Speaking of Saul Goodman—aka Jimmy McGill—of the critically acclaimed TV crime drama series “Breaking Bad” and “Better Call Saul,” I would imagine that the Arizona Supreme Court ruling could open up the state to all manner of shysters of his ilk. But, then again, maybe they’re already there, given that the state has a long-held reputation for laxity in regulating the profession. Naturally, I’ll adhere to the highest ethical standards in the profession and provide world-class legal representation to any reprobates willing to pay my exorbitant—ahem, I mean “competitive”—fees.
Anyhow, you’re probably more interested in the state’s legal changes than you are my grandiose plans, so here’s a brief rundown: The Aug. 27th ruling essentially eliminates the American Bar Association’s “Rule 5.4 of Rules of Professional Conduct,” by eliminating the ban on nonlawyers being able to hold economic interests in law firms and allows the sharing of legal fees between lawyers and non-lawyers. The ruling also allows for the licensing of nonlawyers as “legal paraprofessionals,” which legally lets nonlawyers provide some legal services to the public, including representation in court.

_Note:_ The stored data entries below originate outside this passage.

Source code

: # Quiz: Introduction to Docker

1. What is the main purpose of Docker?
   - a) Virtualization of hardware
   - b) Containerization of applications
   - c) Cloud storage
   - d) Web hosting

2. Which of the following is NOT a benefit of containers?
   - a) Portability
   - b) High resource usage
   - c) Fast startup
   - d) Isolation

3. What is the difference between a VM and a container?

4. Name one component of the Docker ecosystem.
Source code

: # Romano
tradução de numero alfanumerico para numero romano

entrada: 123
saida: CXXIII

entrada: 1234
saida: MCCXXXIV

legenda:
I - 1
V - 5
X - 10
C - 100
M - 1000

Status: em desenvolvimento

In a news release announcing the changes, the court explained that the new licensing scheme for legal paraprofessionals represents the equivalent of the creation of “nurse practitioner[s] in the medical field.” Those seeking legal paraprofessional status would need to meet education and experience requirements, pass a professional exam, and prove character and fitness for the position. Successful legal paraprofessionals would be considered affiliate members of the state bar and be “subject to the same ethical rules and discipline process as lawyers.”
Justification for the changes was provided by Arizona Supreme Court Chief Justice Robert Brutinel, who said the court’s goal “is to improve access to justice and encourage innovation in the delivery of legal services. The [changes] adopted by the Court will make it possible for more people to access affordable legal services and more individuals and families to get legal help and advice. These new rules will promote business innovation in providing legal services at affordable prices.”
No word yet on what educational and experience requirements might be needed to become a legal paraprofessional, but I would assume that such would include at least a modicum of knowledge about the role of discovery and ediscovery in the law.